Page MenuHomePhabricator

Bug tokenizing commented <ref>
Closed, ResolvedPublic

Description

The commented <ref> seems to throw off the tokenizer -- it is probably the regexp that extracts the ref content there or the ordering of productions (comments and extension tags).

A<ref>B <!--<ref name="x" />--></ref>
C<ref>D</ref>

Reduced test case from output seen in http://parsoid-lb.eqiad.wikimedia.org/enwiki/Axial_Seamount?oldid=657127754
See report here: https://en.wikipedia.org/w/index.php?title=Wikipedia:VisualEditor/Feedback&oldid=657286828#Article_swallowed_as_a_note.

Event Timeline

ssastry raised the priority of this task from to Medium.
ssastry updated the task description. (Show Details)
ssastry subscribed.
ssastry set Security to None.

I did a quick test:

-                    while (s && s.match(new RegExp("<" + tagName + "[^<>]*>"))) {
+                    while (s && s.match(new RegExp("<" + tagName + "[^/<>]*>"))) {

That change fixes this specific test case. However, there is a larger issue here which is that comment parsing has lower precedence than extension content parsing => there will be several other test cases where commented out opening/closing <ref> tags (or any extension tag, really) will parse differently in Parsoid when compared to the PHP parser (where comments are stripped out of the text before additional processing).

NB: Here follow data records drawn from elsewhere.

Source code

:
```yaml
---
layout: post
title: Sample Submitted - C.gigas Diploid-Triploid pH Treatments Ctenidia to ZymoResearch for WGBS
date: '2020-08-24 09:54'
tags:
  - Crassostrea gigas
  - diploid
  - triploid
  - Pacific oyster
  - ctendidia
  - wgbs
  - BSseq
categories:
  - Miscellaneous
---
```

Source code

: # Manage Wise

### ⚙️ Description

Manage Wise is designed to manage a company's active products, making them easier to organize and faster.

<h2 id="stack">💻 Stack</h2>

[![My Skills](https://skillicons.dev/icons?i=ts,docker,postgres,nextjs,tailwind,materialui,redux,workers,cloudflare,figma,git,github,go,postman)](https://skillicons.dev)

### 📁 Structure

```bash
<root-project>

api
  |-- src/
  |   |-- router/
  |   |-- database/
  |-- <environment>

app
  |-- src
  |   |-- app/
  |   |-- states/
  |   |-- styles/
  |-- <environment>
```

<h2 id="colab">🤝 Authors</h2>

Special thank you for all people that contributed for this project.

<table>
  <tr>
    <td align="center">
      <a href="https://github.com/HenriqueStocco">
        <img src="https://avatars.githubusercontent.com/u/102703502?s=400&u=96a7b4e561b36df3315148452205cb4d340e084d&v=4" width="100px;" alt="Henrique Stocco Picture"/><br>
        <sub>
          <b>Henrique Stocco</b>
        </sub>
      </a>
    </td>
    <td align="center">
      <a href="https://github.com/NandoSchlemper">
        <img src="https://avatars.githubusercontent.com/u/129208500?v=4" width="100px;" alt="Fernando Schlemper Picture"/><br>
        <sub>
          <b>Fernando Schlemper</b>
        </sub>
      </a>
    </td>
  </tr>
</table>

Change 282394 had a related patch set uploaded (by Arlolra):
T96555: Remove <ref> hack from the tokenizer

https://gerrit.wikimedia.org/r/282394

Change 282394 had a related patch set uploaded (by Arlolra):
WIP: Remove <ref> hack from the tokenizer

https://gerrit.wikimedia.org/r/282394

Change 326890 had a related patch set uploaded (by Arlolra):
T96555: Ignore self-closed tags when extending source

https://gerrit.wikimedia.org/r/326890

Change 326890 merged by jenkins-bot:
T96555: Ignore self-closed tags when extending source

https://gerrit.wikimedia.org/r/326890